TMPRSS2/ERG fusion gene expression alters chemo- and radio-responsiveness in cell culture models of androgen independent prostate cancer.

PURPOSE/OBJECTIVES: The androgen regulated transmembrane serine protease (TMPRSS2) and ETS transcription factor (ERG) gene fusion is a strong prognostic factor for disease recurrence following prostatectomy. Expression of TMPRSS2/ETS-related gene (ERG) fusion gene transcripts is linked with tumor proliferation, invasion, and an aggressive phenotype. The aim of this study was to define the effect of TMPRSS2/ERG fusion gene expression on chemo- and radiosensitivity in prostate tumor cell lines.

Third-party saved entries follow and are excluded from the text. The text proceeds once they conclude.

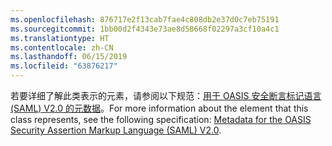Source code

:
 ```yaml
---
ms.openlocfilehash: 876717e2f13cab7fae4c808db2e37d0c7eb75191
ms.sourcegitcommit: 1bb00d2f4343e73ae8d58668f02297a3cf10a4c1
ms.translationtype: HT
ms.contentlocale: zh-CN
ms.lasthandoff: 06/15/2019
ms.locfileid: "63876217"
---
```

<span data-ttu-id="f17eb-101">若要详细了解此类表示的元素，请参阅以下规范：[用于 OASIS 安全断言标记语言 (SAML) V2.0 的元数据](https://go.microsoft.com/fwlink/?LinkId=231291)。</span><span class="sxs-lookup"><span data-stu-id="f17eb-101">For more information about the element that this class represents, see the following specification: [Metadata for the OASIS Security Assertion Markup Language (SAML) V2.0](https://go.microsoft.com/fwlink/?LinkId=231291).</span></span>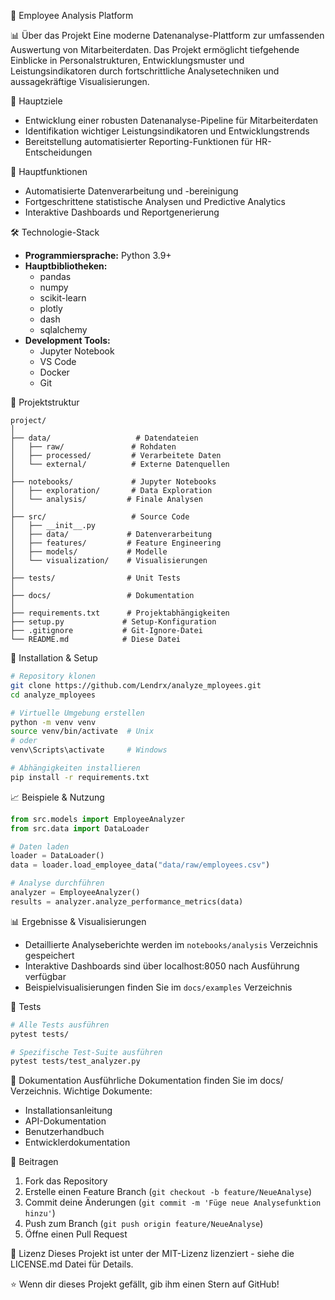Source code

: 🚀 Employee Analysis Platform

📊 Über das Projekt
Eine moderne Datenanalyse-Plattform zur umfassenden Auswertung von Mitarbeiterdaten. Das Projekt ermöglicht tiefgehende Einblicke in Personalstrukturen, Entwicklungsmuster und Leistungsindikatoren durch fortschrittliche Analysetechniken und aussagekräftige Visualisierungen.

🎯 Hauptziele
* Entwicklung einer robusten Datenanalyse-Pipeline für Mitarbeiterdaten
* Identifikation wichtiger Leistungsindikatoren und Entwicklungstrends
* Bereitstellung automatisierter Reporting-Funktionen für HR-Entscheidungen

🔑 Hauptfunktionen
* Automatisierte Datenverarbeitung und -bereinigung
* Fortgeschrittene statistische Analysen und Predictive Analytics
* Interaktive Dashboards und Reportgenerierung

🛠️ Technologie-Stack
* **Programmiersprache:** Python 3.9+
* **Hauptbibliotheken:**
   * pandas
   * numpy
   * scikit-learn
   * plotly
   * dash
   * sqlalchemy
* **Development Tools:**
   * Jupyter Notebook
   * VS Code
   * Docker
   * Git

📁 Projektstruktur
```
project/
│
├── data/                   # Datendateien
│   ├── raw/               # Rohdaten
│   ├── processed/         # Verarbeitete Daten
│   └── external/          # Externe Datenquellen
│
├── notebooks/             # Jupyter Notebooks
│   ├── exploration/       # Data Exploration
│   └── analysis/         # Finale Analysen
│
├── src/                   # Source Code
│   ├── __init__.py
│   ├── data/             # Datenverarbeitung
│   ├── features/         # Feature Engineering
│   ├── models/           # Modelle
│   └── visualization/    # Visualisierungen
│
├── tests/                # Unit Tests
│
├── docs/                 # Dokumentation
│
├── requirements.txt      # Projektabhängigkeiten
├── setup.py             # Setup-Konfiguration
├── .gitignore           # Git-Ignore-Datei
└── README.md            # Diese Datei
```

🚀 Installation & Setup
```bash
# Repository klonen
git clone https://github.com/Lendrx/analyze_mployees.git
cd analyze_mployees

# Virtuelle Umgebung erstellen
python -m venv venv
source venv/bin/activate  # Unix
# oder
venv\Scripts\activate     # Windows

# Abhängigkeiten installieren
pip install -r requirements.txt
```

📈 Beispiele & Nutzung
```python
from src.models import EmployeeAnalyzer
from src.data import DataLoader

# Daten laden
loader = DataLoader()
data = loader.load_employee_data("data/raw/employees.csv")

# Analyse durchführen
analyzer = EmployeeAnalyzer()
results = analyzer.analyze_performance_metrics(data)
```

📊 Ergebnisse & Visualisierungen
* Detaillierte Analyseberichte werden im `notebooks/analysis` Verzeichnis gespeichert
* Interaktive Dashboards sind über localhost:8050 nach Ausführung verfügbar
* Beispielvisualisierungen finden Sie im `docs/examples` Verzeichnis

🧪 Tests
```bash
# Alle Tests ausführen
pytest tests/

# Spezifische Test-Suite ausführen
pytest tests/test_analyzer.py
```

📝 Dokumentation
Ausführliche Dokumentation finden Sie im docs/ Verzeichnis. Wichtige Dokumente:
* Installationsanleitung
* API-Dokumentation
* Benutzerhandbuch
* Entwicklerdokumentation

🤝 Beitragen
1. Fork das Repository
2. Erstelle einen Feature Branch (`git checkout -b feature/NeueAnalyse`)
3. Commit deine Änderungen (`git commit -m 'Füge neue Analysefunktion hinzu'`)
4. Push zum Branch (`git push origin feature/NeueAnalyse`)
5. Öffne einen Pull Request

📜 Lizenz
Dieses Projekt ist unter der MIT-Lizenz lizenziert - siehe die LICENSE.md Datei für Details.

⭐️ Wenn dir dieses Projekt gefällt, gib ihm einen Stern auf GitHub!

MATERIALS/METHODS: Clonogenic survival of PC3 and DU145 cells stably expressing TMPRSS2/ERG Types III and VI fusion genes was measured after X-irradiation (0-8 Gy) and Paclitaxel. Cell cycle changes and DNA double-strand break induction and repair were assessed. Differential gene expression was measured by microarray analysis. ERG signaling pathway interactions were studied using Ariadne Pathway Studio.

RESULTS

Expression of the TMPRSS2/ERG fusions in PC3 cells increased radiation sensitivity and decreased paclitaxel sensitivity. Increased radiosensitivity was associated with persistent DNA breaks 24 hr post-irradiation, down-regulation of genes involved in DNA repair and mitosis and up-regulation of ETV, an ETS transcription factor. However, DU145 Types III and VI demonstrated a different sensitivity phenotype and gene expression changes. Pathway analysis of ERG signaling further illustrated the variation between the PC3 and DU145 cell lines containing TMPRSS2/ERG fusions.

CONCLUSIONS

The effect of TMPRSS2/ERG gene fusions had differing effects on radiosensitivity and chemosensitivity depending on cell line and fusion type. Further work is needed with clinical samples to establish whether TMPRSS2/ERG gene fusions affect radio- and chemosensitivity in vivo.